Criteria for FA Community Club Award
In July 2000, the FA National Game Division was formed, with the mission to "successfully lead the development and investment in English grassroots football."
In 2001, the FA Football Development Strategy was launched to provide the overall strategic framework for football development in England during the next five-year period (2001-2006), and responded to the Government's policy document "A Sporting Future for All," outining where the FA and Government can work with other Agencies to develop our national game, and use football as a powerful tool for social change.
The Strategy recognised the need to dramatically improve the standards of provision within clubs by introducing a kite marking scheme and, as a result, the FA Charter Standard Club scheme was launched for Junior clubs in February 2001. The aim is to develop 2,500 FA Charter Standard Clubs by 2006.
In addition to raising standards of coaching qualifications, child protection and codes of conduct, research has show that the average number of teams per club in England (approximately 3.8 - the lowest in Europe) leads to a fragmented provision and unclear pathways for players.
The pinnacle of the club development pathway - FA Community Clubs - aims to develop a network of high quality multi-team (minimum of 10 teams) community clubs with excellent social, training and playing facilities.
These FA Community Clubs will be "the hub" for the community; a focal point for those who play, coach, administer and provide volunteer support, and will offer "Football for life" through football opportunities from youth to adult, male to female.
The objective is to develop 500 FA Community Clubs by 2006 with supporting facilities.
The aim is to develop a network of Community Clubs geographically spread, and, serving the country, whose facilities can then also be utilised by local schools and other community groups.

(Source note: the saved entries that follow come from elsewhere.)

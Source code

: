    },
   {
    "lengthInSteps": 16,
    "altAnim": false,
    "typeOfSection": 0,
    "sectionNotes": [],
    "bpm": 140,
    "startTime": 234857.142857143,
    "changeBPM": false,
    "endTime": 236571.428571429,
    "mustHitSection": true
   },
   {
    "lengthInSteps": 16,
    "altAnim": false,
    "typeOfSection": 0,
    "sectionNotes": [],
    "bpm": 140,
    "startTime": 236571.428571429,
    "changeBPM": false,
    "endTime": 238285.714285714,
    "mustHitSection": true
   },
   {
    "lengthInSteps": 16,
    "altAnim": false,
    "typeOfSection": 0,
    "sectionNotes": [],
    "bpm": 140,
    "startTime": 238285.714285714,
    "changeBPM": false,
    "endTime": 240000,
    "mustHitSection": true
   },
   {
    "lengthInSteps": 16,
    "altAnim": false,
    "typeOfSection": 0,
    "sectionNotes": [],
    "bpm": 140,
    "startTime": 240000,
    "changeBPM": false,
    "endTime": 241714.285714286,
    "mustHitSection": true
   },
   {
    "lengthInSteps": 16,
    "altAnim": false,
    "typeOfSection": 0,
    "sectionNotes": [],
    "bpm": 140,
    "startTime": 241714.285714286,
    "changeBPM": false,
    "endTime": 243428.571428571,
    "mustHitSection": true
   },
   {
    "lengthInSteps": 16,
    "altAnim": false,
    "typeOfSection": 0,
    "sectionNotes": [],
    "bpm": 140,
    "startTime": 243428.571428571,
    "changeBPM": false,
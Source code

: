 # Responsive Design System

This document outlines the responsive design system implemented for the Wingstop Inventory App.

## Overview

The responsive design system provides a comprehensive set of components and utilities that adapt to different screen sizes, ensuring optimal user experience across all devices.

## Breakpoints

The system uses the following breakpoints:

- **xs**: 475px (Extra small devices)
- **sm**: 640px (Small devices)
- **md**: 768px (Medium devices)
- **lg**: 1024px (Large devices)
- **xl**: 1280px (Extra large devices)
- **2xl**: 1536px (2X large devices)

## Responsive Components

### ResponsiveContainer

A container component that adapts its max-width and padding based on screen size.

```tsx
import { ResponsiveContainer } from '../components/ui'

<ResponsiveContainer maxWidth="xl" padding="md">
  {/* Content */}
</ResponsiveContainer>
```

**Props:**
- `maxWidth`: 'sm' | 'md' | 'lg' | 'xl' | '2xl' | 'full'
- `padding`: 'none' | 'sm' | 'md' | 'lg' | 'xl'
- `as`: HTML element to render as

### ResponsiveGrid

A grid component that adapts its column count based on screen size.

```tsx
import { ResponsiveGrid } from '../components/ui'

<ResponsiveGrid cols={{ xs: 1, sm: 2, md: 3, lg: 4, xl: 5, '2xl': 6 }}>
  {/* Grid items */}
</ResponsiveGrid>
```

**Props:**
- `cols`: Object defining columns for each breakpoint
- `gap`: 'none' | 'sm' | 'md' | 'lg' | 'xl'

In recent FA research commissioned by MORI for the FA "State of the Nation" poll, "the provision of quality pitches and facilities was the major concern of all samples, with the exception of referees.
In Spring 2003, the FA will launch the FA Facility Development Strategy 2003-2006, addressing the concerns of players in schools, clubs and on park pitches, that will leave a legacy for tomorrow in the creation of facilities to support FA Community Clubs.
The FA currently invests up to £30 million into English grassroots football, £20 million via The Football Foundation. The Football Foundation is hte nation's largest sports charity, and its £53 million budget - funded by the FA, FA Premier League, Sport England and the Government - goes straight into the very heart of football.
The Football Foundation has recently introduced a new fast-track scheme for grants of £10,000 or less. A simplified application process allows quicker bids assessment with grants often awarded within weeks.